Turkey covers an area of ​​783,356 square kilometers, which ranks it 36th in list with the largest countries in the world. Firstly, its coastline is much extended. It begins from the outermost margin of the Black Sea, it continues to the straits of Dardanelles, it covers a part of the Aegean Sea and it reaches the Turkish-Syrian borders covering a large area of the eastern Mediterranean. Only examining its access to waterways, can each Turkish government intervene not only in maritime demarcation issues, but also in energy policies in the most neuralgic areas, namely the Black Sea, the Aegean Sea and eastern Mediterranean. It is no paradox that due to its general rise of power there are tensions in its relations with neighboring states. This fact does not discourage the White House from cooperating with it. Especially in Bosporus, the Middle Eastern country can act as a counterweight to Russian expansion, as NATO has increased its presence here. Turkish ports along with those in Bulgaria and Romania offer increased operational capabilities to NATO vessels. Any developments, therefore, in the wider maritime region will necessarily include Turkey.

Concerning its land mass, its importance is growing steadily. From the West it has access to the Balkans and in particular to countries that are members of the European Union. Its European part allows it to access and influence both individual states and the European policies. The peninsula of the Aimos and thus European affairs concern it. In the South, it borders with one of the most important countries in this moment, Syria. As a consequence, the Turkish Armed Forces was a matter of time to invade into the Syrian territory. As its land mass crosses Anatolia it reaches the border with two other important countries, Iran and Iraq. So, as those two countries are very important for the US foreign policy, Turkish value is being upgraded. Turkey is becoming a useful “link” and player in the Middle East and it is no wonder that it seeks to influence developments in the region.

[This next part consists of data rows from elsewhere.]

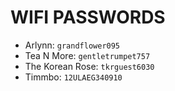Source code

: # WIFI PASSWORDS

- Arlynn: `grandflower095`
- Tea N More: `gentletrumpet757`
- The Korean Rose: `tkrguest6030`
- Timmbo: `12ULAEG340910`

The proximity of the Anatolian territory to Armenia “opens” the door for the Caucasus as well. By nature an area of ​​high importance to Washington because of the Russian presence and energy games, the Caucasus has been a post-Cold War source of turmoil with the Armenia-Azerbaijan conflict and the 2008 Russia-Georgia war. Russia’s policy in the region cited the prelude to its re-emergence as a powerful country in international politics. Therefore, a Baku-Ankara axis can act as a counterweight to Russia’s expansive influence.

Turkey’s geographical location also allows it to be “culturally’ bordered with people of Turkish descent leaving in Central Asia. In the 1990’s with the break-up of the Eastern bloc, for many analysts and policy-makers in the West, Turkey could play the role of a “bridge” that would favor the Western world’s rapprochement with these populations. Whether this targeting failed and Ankara sought to play a role of the “mother-land” for those people, it is indicative of how the West treats the Turkish side.


In conclusion

From the above summary of Turkey’s geographical value, the author considers that it is understandable why the American governments – that of Trump could not be an exception – are very much in favor of Ankara and maintain generally a conciliatory attitude towards it.

Turkey, because of its size, can act as both an intermediary and a US partner, but also as a counterweight to the increased power of neighboring countries such as Russia and Iran. That is why he did not pursue a dynamic policy towards Erdogan during the last Turkish invasion of northern Syria.

As a consequence, it seems that Washington is likely to continue to hold an alternative stance to Ankara because the latter has multiple roles in American political plans. This attitude is not limited to Trump, but has been characterizing American foreign policy for decades.